1. A pipe connection assembly, characterized in that, include: A first fitting made of copper or a copper alloy, a second fitting made of aluminum or an aluminum alloy, and a transition pipe connecting the first fitting and the second fitting; The conductivity and coefficient of linear expansion of the transition tube are both lower than those of the second fitting. The two ends of the transition tube are inserted into the first fitting and the second fitting, respectively. The outer wall of the transition tube is provided with an outwardly protruding annular barrier located between the ends of the first fitting and the second fitting. The annular barrier blocks the ends of the first fitting and the second fitting at any point in its circumference.

2. The pipeline connection assembly according to claim 1, characterized in that, The cross-section of the annular barrier is nearly circular, and its outer diameter is greater than the outer diameter of the end of the first pipe fitting and / or the outer diameter of the end of the second pipe fitting.

3. The pipeline connection assembly according to claim 1, characterized in that, The annular barrier is an isolation ring that is sleeved on the outer wall of the transition pipe, and the two ends of the isolation ring abut against the ends of the first pipe fitting and the second pipe fitting, respectively; the isolation ring is an integral structure; or, the isolation ring includes a plurality of isolation ring pieces that are connected in a sequentially overlapping manner.

4. The pipeline connection assembly according to claim 3, characterized in that, The isolation ring is welded to any one of the outer wall of the transition pipe, the end of the first fitting, or the end of the second fitting.

5. The pipeline connection assembly according to claim 1, characterized in that, The annular barrier is integrally formed on the outer wall of the transition tube.

6. The pipeline connection assembly according to claim 1, characterized in that, The transition tube and the annular barrier are both made of carbon steel; or, both are made of alloy steel.

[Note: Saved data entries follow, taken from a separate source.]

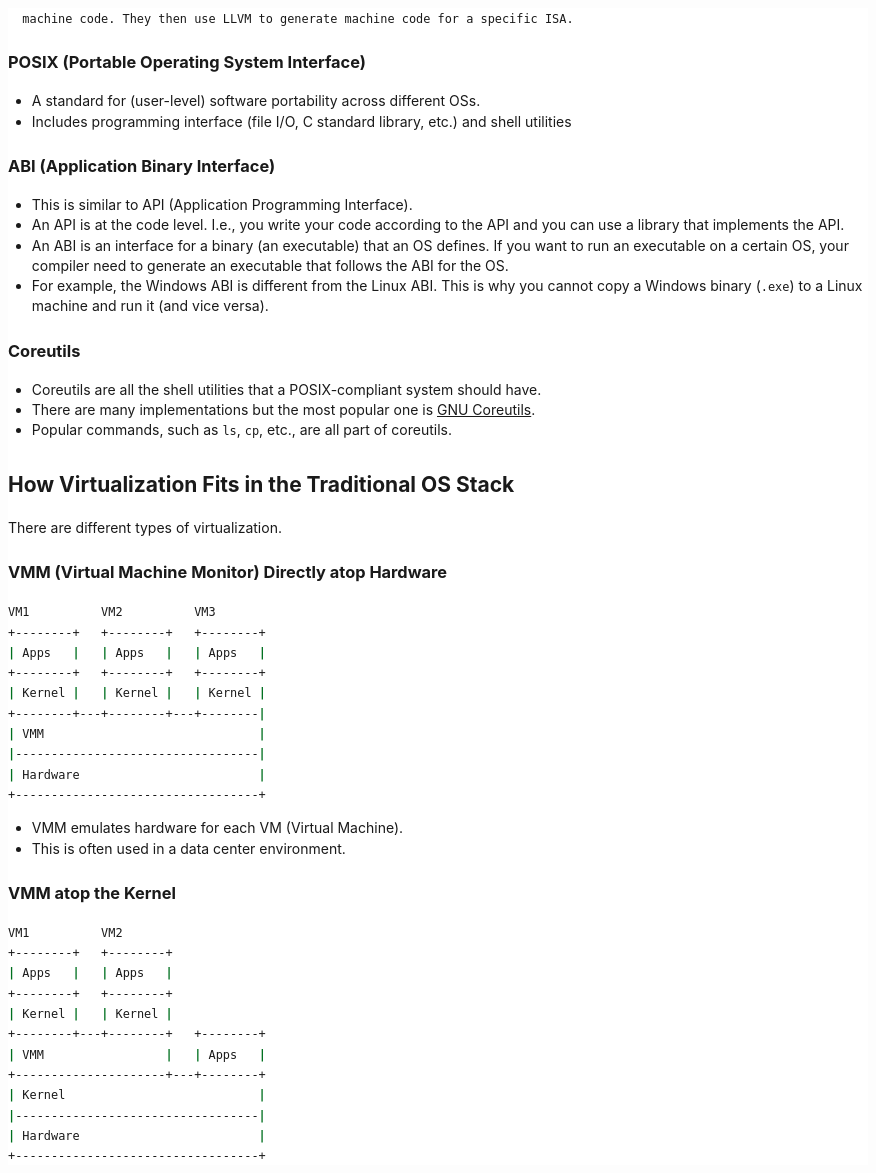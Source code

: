       machine code. They then use LLVM to generate machine code for a specific ISA.

### POSIX (Portable Operating System Interface)

* A standard for (user-level) software portability across different OSs.
* Includes programming interface (file I/O, C standard library, etc.) and shell utilities

### ABI (Application Binary Interface)

* This is similar to API (Application Programming Interface).
* An API is at the code level. I.e., you write your code according to the API and you can use a
  library that implements the API.
* An ABI is an interface for a binary (an executable) that an OS defines. If you want to run an
  executable on a certain OS, your compiler need to generate an executable that follows the ABI for
  the OS.
* For example, the Windows ABI is different from the Linux ABI. This is why you cannot copy a
  Windows binary (`.exe`) to a Linux machine and run it (and vice versa).

### Coreutils

* Coreutils are all the shell utilities that a POSIX-compliant system should have.
* There are many implementations but the most popular one is [GNU
  Coreutils](https://www.gnu.org/software/coreutils).
* Popular commands, such as `ls`, `cp`, etc., are all part of coreutils.

## How Virtualization Fits in the Traditional OS Stack

There are different types of virtualization.

### VMM (Virtual Machine Monitor) Directly atop Hardware

```bash
VM1          VM2          VM3
+--------+   +--------+   +--------+
| Apps   |   | Apps   |   | Apps   |
+--------+   +--------+   +--------+
| Kernel |   | Kernel |   | Kernel |
+--------+---+--------+---+--------|
| VMM                              |
|----------------------------------|
| Hardware                         |
+----------------------------------+
```

* VMM emulates hardware for each VM (Virtual Machine).
* This is often used in a data center environment.

### VMM atop the Kernel

```bash
VM1          VM2
+--------+   +--------+
| Apps   |   | Apps   |
+--------+   +--------+
| Kernel |   | Kernel |
+--------+---+--------+   +--------+
| VMM                 |   | Apps   |
+---------------------+---+--------+
| Kernel                           |
|----------------------------------|
| Hardware                         |
+----------------------------------+
```

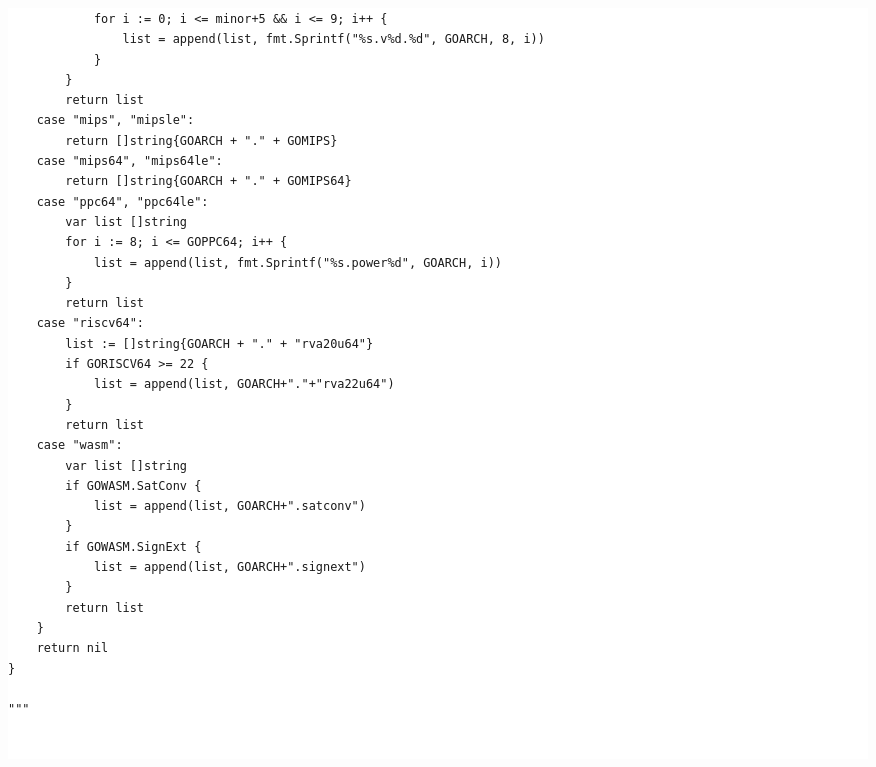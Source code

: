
 ```
			for i := 0; i <= minor+5 && i <= 9; i++ {
				list = append(list, fmt.Sprintf("%s.v%d.%d", GOARCH, 8, i))
			}
		}
		return list
	case "mips", "mipsle":
		return []string{GOARCH + "." + GOMIPS}
	case "mips64", "mips64le":
		return []string{GOARCH + "." + GOMIPS64}
	case "ppc64", "ppc64le":
		var list []string
		for i := 8; i <= GOPPC64; i++ {
			list = append(list, fmt.Sprintf("%s.power%d", GOARCH, i))
		}
		return list
	case "riscv64":
		list := []string{GOARCH + "." + "rva20u64"}
		if GORISCV64 >= 22 {
			list = append(list, GOARCH+"."+"rva22u64")
		}
		return list
	case "wasm":
		var list []string
		if GOWASM.SatConv {
			list = append(list, GOARCH+".satconv")
		}
		if GOWASM.SignExt {
			list = append(list, GOARCH+".signext")
		}
		return list
	}
	return nil
}

"""



```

7. The pipe connection assembly according to claim 1 or 6, characterized in that, A coating is formed on the outer peripheral wall of the transition pipe connected to the second pipe fitting. The coating is an aluminum layer, a nickel layer, or a zinc layer.

8. The pipe connection assembly according to claim 1 or 6, characterized in that, One end of the transition tube is connected to the first pipe fitting by furnace brazing, and the other end is connected to the second pipe fitting by high-frequency induction brazing or laser brazing.

9. A refrigeration device, characterized in that, Includes the pipe connection assembly as described in claim 1.

10. A refrigeration system, characterized in that, Includes the piping connection assembly as described in claim 1 and / or the refrigeration device as described in claim 9.